*** Dataset entries Section Begins ***

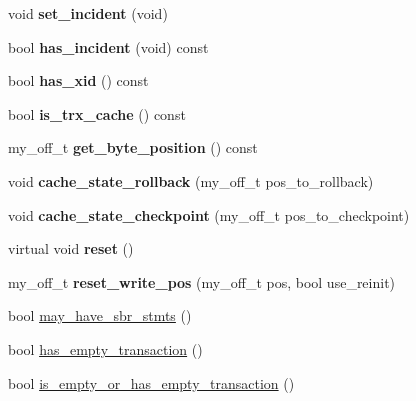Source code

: \begin{DoxyCompactItemize}
\item 
\mbox{\label{classbinlog__cache__data_a757b7d8ea173b004f832645c82a8833d}} 
void {\bfseries set\+\_\+incident} (void)
\item 
\mbox{\label{classbinlog__cache__data_ac2b919b0c163920e9a942c3b3d3ef7e7}} 
bool {\bfseries has\+\_\+incident} (void) const
\item 
\mbox{\label{classbinlog__cache__data_aa79f43a56b9b0717811f658b6e7aaf65}} 
bool {\bfseries has\+\_\+xid} () const
\item 
\mbox{\label{classbinlog__cache__data_a3095d5e2d5c5df54dae651dc426227b2}} 
bool {\bfseries is\+\_\+trx\+\_\+cache} () const
\item 
\mbox{\label{classbinlog__cache__data_a171e99d541a3699b39b0576b23fe4210}} 
my\+\_\+off\+\_\+t {\bfseries get\+\_\+byte\+\_\+position} () const
\item 
\mbox{\label{classbinlog__cache__data_a6b3a72478140c920c69c7c176af7946d}} 
void {\bfseries cache\+\_\+state\+\_\+rollback} (my\+\_\+off\+\_\+t pos\+\_\+to\+\_\+rollback)
\item 
\mbox{\label{classbinlog__cache__data_a41f51603ab0998904669ce1ed80f8128}} 
void {\bfseries cache\+\_\+state\+\_\+checkpoint} (my\+\_\+off\+\_\+t pos\+\_\+to\+\_\+checkpoint)
\item 
\mbox{\label{classbinlog__cache__data_add4e571e2bcedc0c0c28034258d0a530}} 
virtual void {\bfseries reset} ()
\item 
\mbox{\label{classbinlog__cache__data_a44c4be111a16b3fa0a5f3f6403a0613a}} 
my\+\_\+off\+\_\+t {\bfseries reset\+\_\+write\+\_\+pos} (my\+\_\+off\+\_\+t pos, bool use\+\_\+reinit)
\item 
bool \mbox{\hyperlink{classbinlog__cache__data_a319126ba2342471ddccecca34d1e7964}{may\+\_\+have\+\_\+sbr\+\_\+stmts}} ()
\item 
bool \mbox{\hyperlink{classbinlog__cache__data_a335439d52a5ef045b96597ffb377c6b4}{has\+\_\+empty\+\_\+transaction}} ()
\item 
bool \mbox{\hyperlink{classbinlog__cache__data_a481b44b5de62e1c0f066cc40384c2050}{is\+\_\+empty\+\_\+or\+\_\+has\+\_\+empty\+\_\+transaction}} ()
\end{DoxyCompactItemize}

*** Dataset entries Section Ends ***

Exercise aim - Copy every line above that includes the string "DoxyCompactItemize".

Answer section -
: \begin{DoxyCompactItemize}
\end{DoxyCompactItemize}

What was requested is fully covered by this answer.